The so-called “Babies Milk Fund” clinics proved to be highly successful. They soon expanded to several sites around the city. Mary’s support also financed the hiring of nurses to provide routine preventive healthcare to children and pregnant women. Infants born at the University Hospital were routinely referred to these clinics for follow-up care. Additionally, the clinics served as training centers for countless medical students and pediatric residents. Mary Emery continued to support this endeavor for the rest of her life, ultimately investing over $75,000 in the Babies Milk Fund clinics.

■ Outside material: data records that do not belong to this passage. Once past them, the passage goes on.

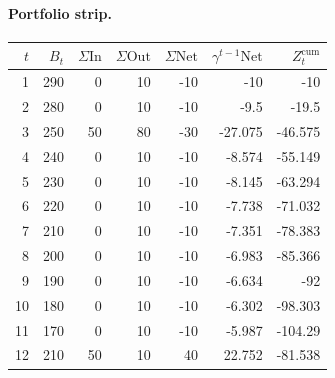 \documentclass[12pt, a4paper]{article}
\begin{document}
\paragraph{Portfolio strip.}
\begin{center}
\begin{tabular}{rrrrrrr}
\toprule
$t$ & $B_t$ & $\Sigma\mathrm{In}$ & $\Sigma\mathrm{Out}$ & $\Sigma\mathrm{Net}$ & $\gamma^{t-1}\mathrm{Net}$ & $Z_t^{\mathrm{cum}}$\\
\midrule
1 & 290 & 0 & 10 & -10 & -10 & -10 \\
2 & 280 & 0 & 10 & -10 & -9.5 & -19.5 \\
3 & 250 & 50 & 80 & -30 & -27.075 & -46.575 \\
4 & 240 & 0 & 10 & -10 & -8.574 & -55.149 \\
5 & 230 & 0 & 10 & -10 & -8.145 & -63.294 \\
6 & 220 & 0 & 10 & -10 & -7.738 & -71.032 \\
7 & 210 & 0 & 10 & -10 & -7.351 & -78.383 \\
8 & 200 & 0 & 10 & -10 & -6.983 & -85.366 \\
9 & 190 & 0 & 10 & -10 & -6.634 & -92 \\
10 & 180 & 0 & 10 & -10 & -6.302 & -98.303 \\
11 & 170 & 0 & 10 & -10 & -5.987 & -104.29 \\
12 & 210 & 50 & 10 & 40 & 22.752 & -81.538 \\
\bottomrule
\end{tabular}
\end{center}
\end{document}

Mary Emery’s association with Benjamin continued to benefit the pediatric medical community in other ways over the years. After the Medical College of Ohio and the Miami Medical College finally merged to become the UC College of Medicine, Mary offered $125,000 to endow a Department of Pediatrics, no doubt with the intention of seeing Rachford as its chair. Benjamin selflessly recommended that the college had a more pressing need: a Department of Pathology. Mary acquiesced, but later, in 1920, she repeated her original offer, doubling her gift by pledging $250,000 to endow the B.K. Rachford Department of Pediatrics. She wrote “It is my hope in this way to show my appreciation of the great service rendered to this branch of medicine by my friend, Dr. Benjamin Knox Rachford of Cincinnati.” She also put up the first $250,000 for the construction of a new medical school building.
Mary Emery died in 1927, having given away over 20 million dollars to charities both in Cincinnati and out of state, many of them benefiting children and the poor. She was also a major supporter of the arts. Her collection of paintings provided the seed for the Cincinnati Art Museum. In 1916, she and her friend Anna Stinton Taft purchased the bankrupt Cincinnati Zoo, insuring not only the zoo’s survival, but that of the Cincinnati Summer Opera, which was performed at the zoo until moving to Music Hall in 1972 and marked its 100th anniversary in 2020. She built the downtown Ohio Mechanics Institute which housed the Emery Theatre, which for many years was the home of the Cincinnati Symphony Orchestra. She was also the developer of one of the nation’s first planned communities, Mariemont.
Kenneth Blackfan, MD, was the first B.K. Rachford Professor of Pediatrics.
A. Graeme Mitchell, MD, served as the second Rachford Professor and also Physician-in-Chief.
Benjamin K. Rachford was involved in the recruitment of the first two chairs of the Pediatric Department that Mary Emery endowed in his name, Kenneth Blackfan, MD, and A. Graeme Mitchell, MD. As discussions got underway to relocate the Children’s Hospital to its current site and begin an affiliation with the university, Benjamin’s input and insight as one of the city’s most respected pediatric pioneers was solicited and, fortunately, obtained. He passed away in 1929, just after the new Children’s Hospital opened its doors. The Babies Milk Fund Clinics that he began with Mary Emery’s help continued to serve the city’s poor children and their families and to train future pediatricians for decades to come.